Problem statement:
Could you say how many lines in the records include "Intermediate"? Please give the number by itself.

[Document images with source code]
• • • • •

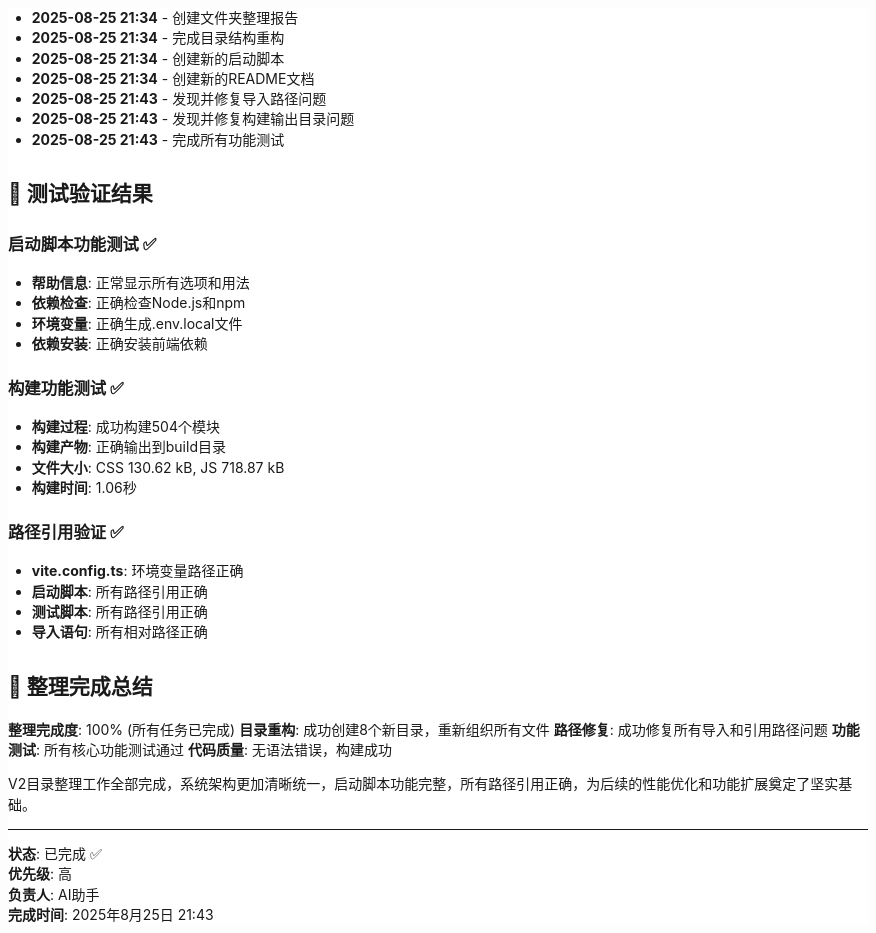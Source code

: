 - **2025-08-25 21:34** - 创建文件夹整理报告
- **2025-08-25 21:34** - 完成目录结构重构
- **2025-08-25 21:34** - 创建新的启动脚本
- **2025-08-25 21:34** - 创建新的README文档
- **2025-08-25 21:43** - 发现并修复导入路径问题
- **2025-08-25 21:43** - 发现并修复构建输出目录问题
- **2025-08-25 21:43** - 完成所有功能测试

## 🚀 测试验证结果

### 启动脚本功能测试 ✅
- **帮助信息**: 正常显示所有选项和用法
- **依赖检查**: 正确检查Node.js和npm
- **环境变量**: 正确生成.env.local文件
- **依赖安装**: 正确安装前端依赖

### 构建功能测试 ✅
- **构建过程**: 成功构建504个模块
- **构建产物**: 正确输出到build目录
- **文件大小**: CSS 130.62 kB, JS 718.87 kB
- **构建时间**: 1.06秒

### 路径引用验证 ✅
- **vite.config.ts**: 环境变量路径正确
- **启动脚本**: 所有路径引用正确
- **测试脚本**: 所有路径引用正确
- **导入语句**: 所有相对路径正确

## 🎉 整理完成总结

**整理完成度**: 100% (所有任务已完成)
**目录重构**: 成功创建8个新目录，重新组织所有文件
**路径修复**: 成功修复所有导入和引用路径问题
**功能测试**: 所有核心功能测试通过
**代码质量**: 无语法错误，构建成功

V2目录整理工作全部完成，系统架构更加清晰统一，启动脚本功能完整，所有路径引用正确，为后续的性能优化和功能扩展奠定了坚实基础。

---

**状态**: 已完成 ✅  
**优先级**: 高  
**负责人**: AI助手  
**完成时间**: 2025年8月25日 21:43
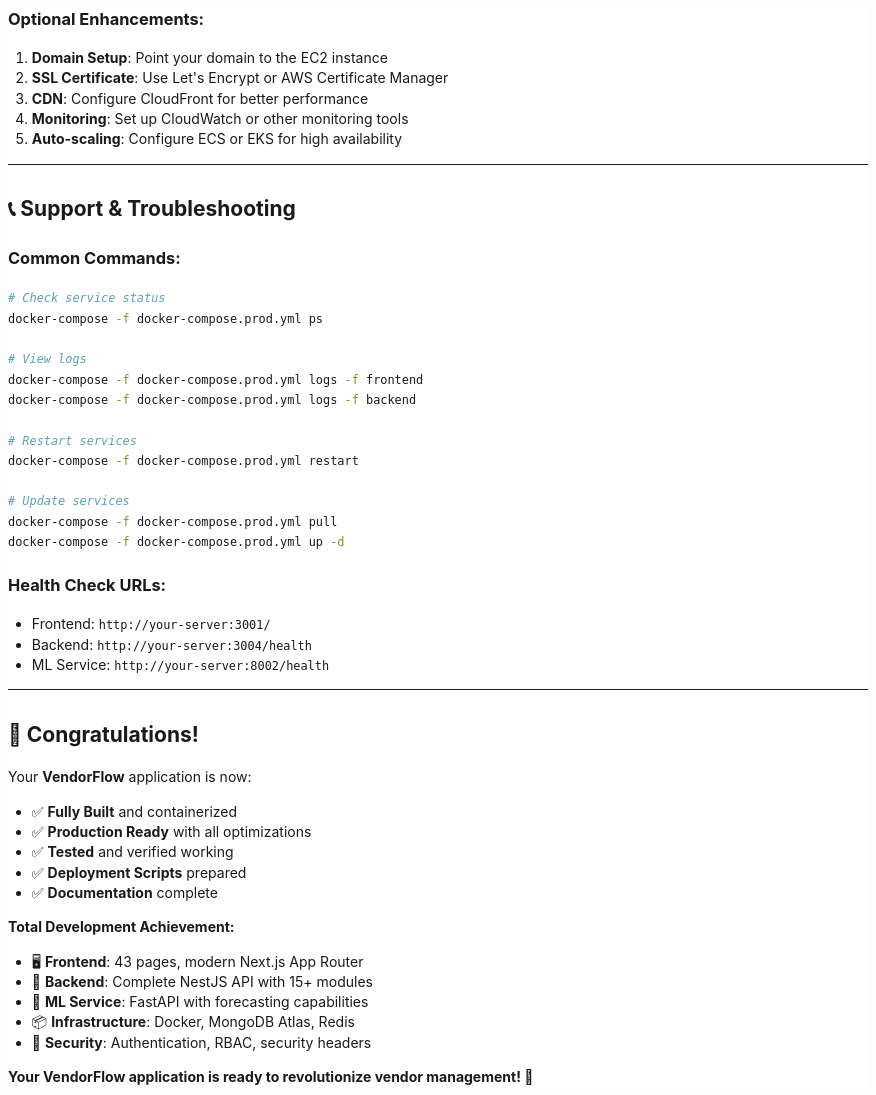 ### Optional Enhancements:
1. **Domain Setup**: Point your domain to the EC2 instance
2. **SSL Certificate**: Use Let's Encrypt or AWS Certificate Manager
3. **CDN**: Configure CloudFront for better performance
4. **Monitoring**: Set up CloudWatch or other monitoring tools
5. **Auto-scaling**: Configure ECS or EKS for high availability

---

## 📞 **Support & Troubleshooting**

### Common Commands:
```bash
# Check service status
docker-compose -f docker-compose.prod.yml ps

# View logs
docker-compose -f docker-compose.prod.yml logs -f frontend
docker-compose -f docker-compose.prod.yml logs -f backend

# Restart services
docker-compose -f docker-compose.prod.yml restart

# Update services
docker-compose -f docker-compose.prod.yml pull
docker-compose -f docker-compose.prod.yml up -d
```

### Health Check URLs:
- Frontend: `http://your-server:3001/`
- Backend: `http://your-server:3004/health`
- ML Service: `http://your-server:8002/health`

---

## 🎊 **Congratulations!**

Your **VendorFlow** application is now:
- ✅ **Fully Built** and containerized
- ✅ **Production Ready** with all optimizations
- ✅ **Tested** and verified working
- ✅ **Deployment Scripts** prepared
- ✅ **Documentation** complete

**Total Development Achievement:**
- 🖥️ **Frontend**: 43 pages, modern Next.js App Router
- 🔧 **Backend**: Complete NestJS API with 15+ modules
- 🤖 **ML Service**: FastAPI with forecasting capabilities
- 📦 **Infrastructure**: Docker, MongoDB Atlas, Redis
- 🔐 **Security**: Authentication, RBAC, security headers

**Your VendorFlow application is ready to revolutionize vendor management! 🚀** 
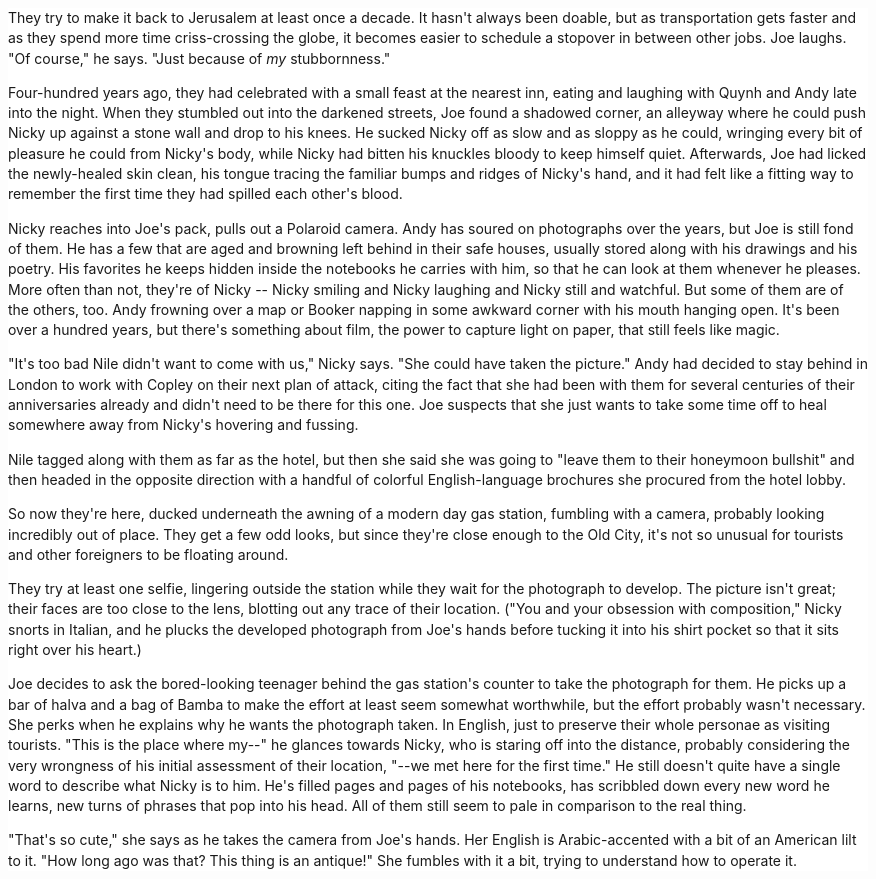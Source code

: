 They try to make it back to Jerusalem at least once a decade. It hasn't always been doable, but as transportation gets faster and as they spend more time criss-crossing the globe, it becomes easier to schedule a stopover in between other jobs. Joe laughs. "Of course," he says. "Just because of *my* stubbornness."

Four-hundred years ago, they had celebrated with a small feast at the nearest inn, eating and laughing with Quynh and Andy late into the night. When they stumbled out into the darkened streets, Joe found a shadowed corner, an alleyway where he could push Nicky up against a stone wall and drop to his knees. He sucked Nicky off as slow and as sloppy as he could, wringing every bit of pleasure he could from Nicky's body, while Nicky had bitten his knuckles bloody to keep himself quiet. Afterwards, Joe had licked the newly-healed skin clean, his tongue tracing the familiar bumps and ridges of Nicky's hand, and it had felt like a fitting way to remember the first time they had spilled each other's blood.

Nicky reaches into Joe's pack, pulls out a Polaroid camera. Andy has soured on photographs over the years, but Joe is still fond of them. He has a few that are aged and browning left behind in their safe houses, usually stored along with his drawings and his poetry. His favorites he keeps hidden inside the notebooks he carries with him, so that he can look at them whenever he pleases. More often than not, they're of Nicky -- Nicky smiling and Nicky laughing and Nicky still and watchful. But some of them are of the others, too. Andy frowning over a map or Booker napping in some awkward corner with his mouth hanging open. It's been over a hundred years, but there's something about film, the power to capture light on paper, that still feels like magic.

"It's too bad Nile didn't want to come with us," Nicky says. "She could have taken the picture." Andy had decided to stay behind in London to work with Copley on their next plan of attack, citing the fact that she had been with them for several centuries of their anniversaries already and didn't need to be there for this one. Joe suspects that she just wants to take some time off to heal somewhere away from Nicky's hovering and fussing.

Nile tagged along with them as far as the hotel, but then she said she was going to "leave them to their honeymoon bullshit" and then headed in the opposite direction with a handful of colorful English-language brochures she procured from the hotel lobby.

So now they're here, ducked underneath the awning of a modern day gas station, fumbling with a camera, probably looking incredibly out of place. They get a few odd looks, but since they're close enough to the Old City, it's not so unusual for tourists and other foreigners to be floating around.

They try at least one selfie, lingering outside the station while they wait for the photograph to develop. The picture isn't great; their faces are too close to the lens, blotting out any trace of their location. ("You and your obsession with composition," Nicky snorts in Italian, and he plucks the developed photograph from Joe's hands before tucking it into his shirt pocket so that it sits right over his heart.)

Joe decides to ask the bored-looking teenager behind the gas station's counter to take the photograph for them. He picks up a bar of halva and a bag of Bamba to make the effort at least seem somewhat worthwhile, but the effort probably wasn't necessary. She perks when he explains why he wants the photograph taken. In English, just to preserve their whole personae as visiting tourists. "This is the place where my--" he glances towards Nicky, who is staring off into the distance, probably considering the very wrongness of his initial assessment of their location, "--we met here for the first time." He still doesn't quite have a single word to describe what Nicky is to him. He's filled pages and pages of his notebooks, has scribbled down every new word he learns, new turns of phrases that pop into his head. All of them still seem to pale in comparison to the real thing.

"That's so cute," she says as he takes the camera from Joe's hands. Her English is Arabic-accented with a bit of an American lilt to it. "How long ago was that? This thing is an antique!" She fumbles with it a bit, trying to understand how to operate it.
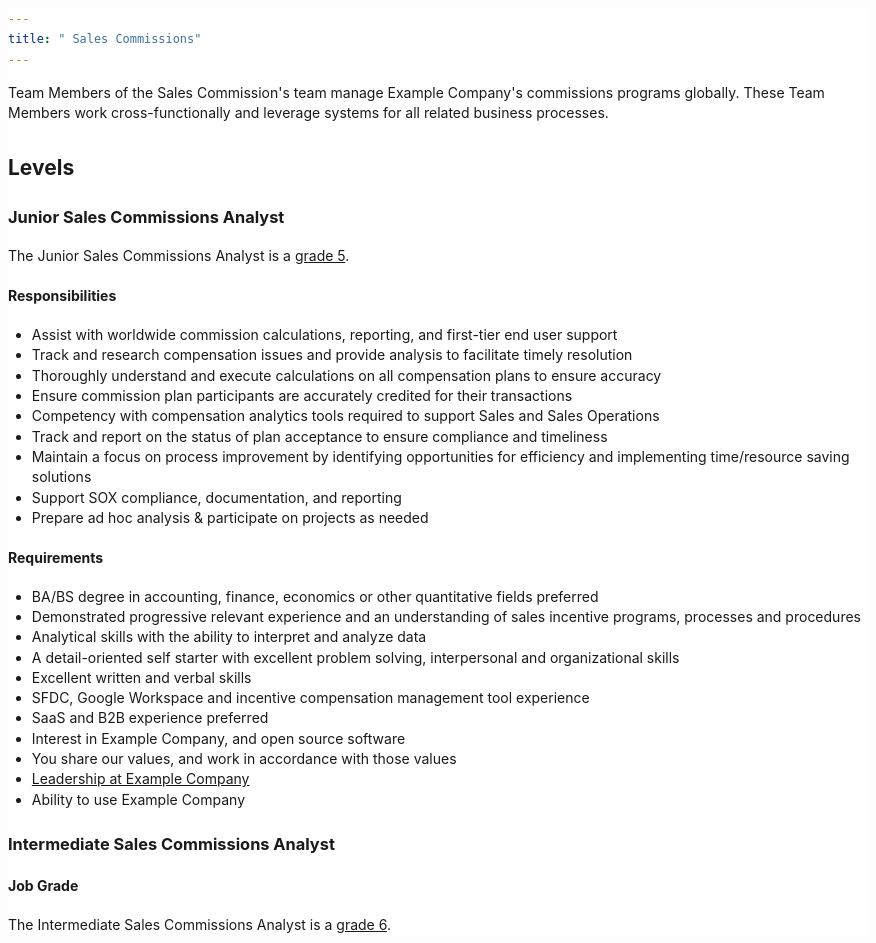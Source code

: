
 ```yaml
---
title: " Sales Commissions"
---
```


Team Members of the Sales Commission's team manage Example Company's commissions programs globally.  These Team Members work cross-functionally and leverage systems for all related business processes.

## Levels

### Junior Sales Commissions Analyst

The Junior Sales Commissions Analyst is a [grade 5](/handbook/total-rewards/compensation/compensation-calculator/#example_company-job-grades).

#### Responsibilities

- Assist with worldwide commission calculations, reporting, and first-tier end user support
- Track and research compensation issues and provide analysis to facilitate timely resolution
- Thoroughly understand and execute calculations on all compensation plans to ensure accuracy
- Ensure commission plan participants are accurately credited for their transactions
- Competency with compensation analytics tools required to support Sales and Sales Operations
- Track and report on the status of plan acceptance to ensure compliance and timeliness
- Maintain a focus on process improvement by identifying opportunities for efficiency and implementing time/resource saving solutions
- Support SOX compliance, documentation, and reporting
- Prepare ad hoc analysis & participate on projects as needed

#### Requirements

- BA/BS degree in accounting, finance, economics or other quantitative fields preferred
- Demonstrated progressive relevant experience and an understanding of sales incentive programs, processes and procedures
- Analytical skills with the ability to interpret and analyze data
- A detail-oriented self starter with excellent problem solving, interpersonal and organizational skills
- Excellent written and verbal skills
- SFDC, Google Workspace and incentive compensation management tool experience
- SaaS and B2B experience preferred
- Interest in Example Company, and open source software
- You share our values, and work in accordance with those values
- [Leadership at Example Company](/handbook/company/structure/#management-group)
- Ability to use Example Company

### Intermediate Sales Commissions Analyst

#### Job Grade

The Intermediate Sales Commissions Analyst is a [grade 6](/handbook/total-rewards/compensation/compensation-calculator/#example_company-job-grades).
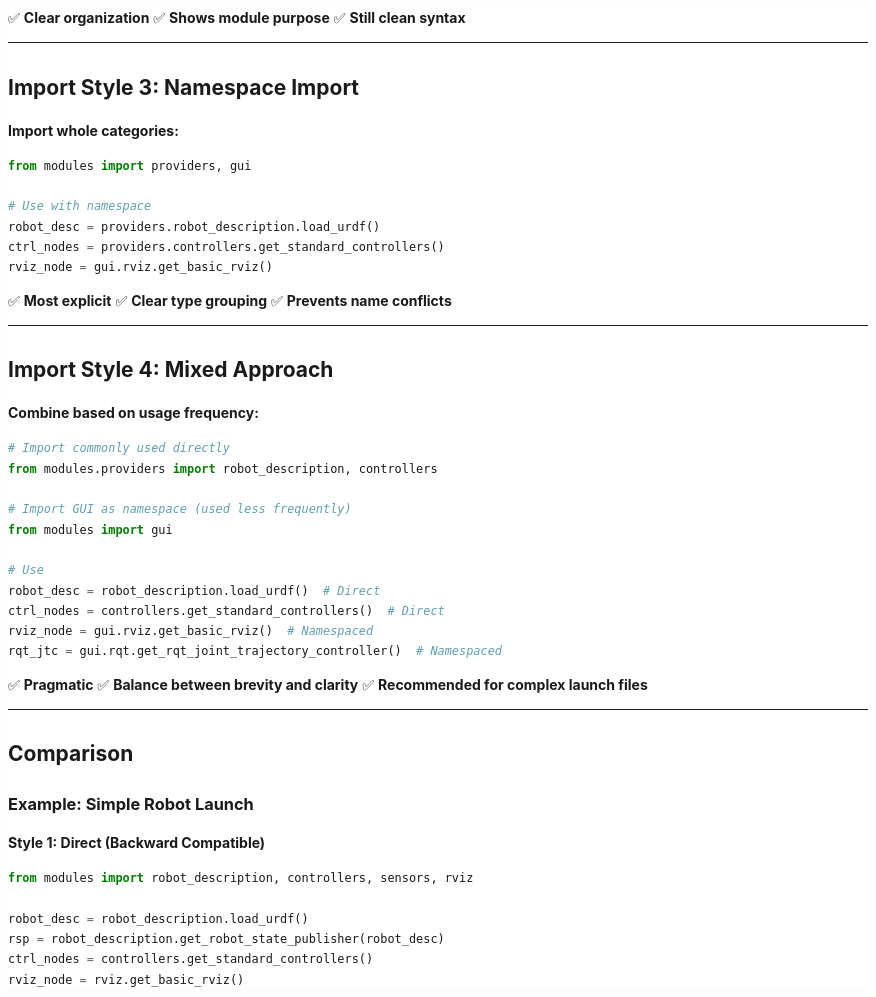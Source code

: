 ✅ **Clear organization**
✅ **Shows module purpose**
✅ **Still clean syntax**

---

## Import Style 3: Namespace Import

**Import whole categories:**

```python
from modules import providers, gui

# Use with namespace
robot_desc = providers.robot_description.load_urdf()
ctrl_nodes = providers.controllers.get_standard_controllers()
rviz_node = gui.rviz.get_basic_rviz()
```

✅ **Most explicit**
✅ **Clear type grouping**
✅ **Prevents name conflicts**

---

## Import Style 4: Mixed Approach

**Combine based on usage frequency:**

```python
# Import commonly used directly
from modules.providers import robot_description, controllers

# Import GUI as namespace (used less frequently)
from modules import gui

# Use
robot_desc = robot_description.load_urdf()  # Direct
ctrl_nodes = controllers.get_standard_controllers()  # Direct
rviz_node = gui.rviz.get_basic_rviz()  # Namespaced
rqt_jtc = gui.rqt.get_rqt_joint_trajectory_controller()  # Namespaced
```

✅ **Pragmatic**
✅ **Balance between brevity and clarity**
✅ **Recommended for complex launch files**

---

## Comparison

### Example: Simple Robot Launch

**Style 1: Direct (Backward Compatible)**
```python
from modules import robot_description, controllers, sensors, rviz

robot_desc = robot_description.load_urdf()
rsp = robot_description.get_robot_state_publisher(robot_desc)
ctrl_nodes = controllers.get_standard_controllers()
rviz_node = rviz.get_basic_rviz()
```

• • • • •

Result of the task:
2